What is expected:
Each entry below needs to be reproduced exactly as given.

Material provided:
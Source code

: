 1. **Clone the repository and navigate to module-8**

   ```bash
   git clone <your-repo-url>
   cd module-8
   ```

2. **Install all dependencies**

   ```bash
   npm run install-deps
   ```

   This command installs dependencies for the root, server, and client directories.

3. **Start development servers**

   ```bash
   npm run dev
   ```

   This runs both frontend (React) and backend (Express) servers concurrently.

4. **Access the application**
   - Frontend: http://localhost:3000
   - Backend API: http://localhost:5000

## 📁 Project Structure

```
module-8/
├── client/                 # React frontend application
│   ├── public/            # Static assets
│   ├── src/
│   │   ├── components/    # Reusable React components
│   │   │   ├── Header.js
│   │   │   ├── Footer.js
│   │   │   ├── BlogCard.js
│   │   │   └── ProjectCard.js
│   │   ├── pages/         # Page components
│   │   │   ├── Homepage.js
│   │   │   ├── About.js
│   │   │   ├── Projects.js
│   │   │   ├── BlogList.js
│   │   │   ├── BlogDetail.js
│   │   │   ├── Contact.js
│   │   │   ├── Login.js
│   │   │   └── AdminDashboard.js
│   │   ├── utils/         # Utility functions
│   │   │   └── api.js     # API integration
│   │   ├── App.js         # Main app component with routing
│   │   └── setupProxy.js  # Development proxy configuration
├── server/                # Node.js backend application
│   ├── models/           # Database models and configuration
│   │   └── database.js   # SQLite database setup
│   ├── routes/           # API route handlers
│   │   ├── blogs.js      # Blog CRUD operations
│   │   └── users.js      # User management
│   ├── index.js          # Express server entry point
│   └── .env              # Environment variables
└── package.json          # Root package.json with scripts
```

Exercise result:
Source code

: 1. **Clone the repository and navigate to module-8**

   ```bash
   git clone <your-repo-url>
   cd module-8
   ```

2. **Install all dependencies**

   ```bash
   npm run install-deps
   ```

   This command installs dependencies for the root, server, and client directories.

3. **Start development servers**

   ```bash
   npm run dev
   ```

   This runs both frontend (React) and backend (Express) servers concurrently.

4. **Access the application**
   - Frontend: http://localhost:3000
   - Backend API: http://localhost:5000

## 📁 Project Structure

```
module-8/
├── client/                 # React frontend application
│   ├── public/            # Static assets
│   ├── src/
│   │   ├── components/    # Reusable React components
│   │   │   ├── Header.js
│   │   │   ├── Footer.js
│   │   │   ├── BlogCard.js
│   │   │   └── ProjectCard.js
│   │   ├── pages/         # Page components
│   │   │   ├── Homepage.js
│   │   │   ├── About.js
│   │   │   ├── Projects.js
│   │   │   ├── BlogList.js
│   │   │   ├── BlogDetail.js
│   │   │   ├── Contact.js
│   │   │   ├── Login.js
│   │   │   └── AdminDashboard.js
│   │   ├── utils/         # Utility functions
│   │   │   └── api.js     # API integration
│   │   ├── App.js         # Main app component with routing
│   │   └── setupProxy.js  # Development proxy configuration
├── server/                # Node.js backend application
│   ├── models/           # Database models and configuration
│   │   └── database.js   # SQLite database setup
│   ├── routes/           # API route handlers
│   │   ├── blogs.js      # Blog CRUD operations
│   │   └── users.js      # User management
│   ├── index.js          # Express server entry point
│   └── .env              # Environment variables
└── package.json          # Root package.json with scripts
```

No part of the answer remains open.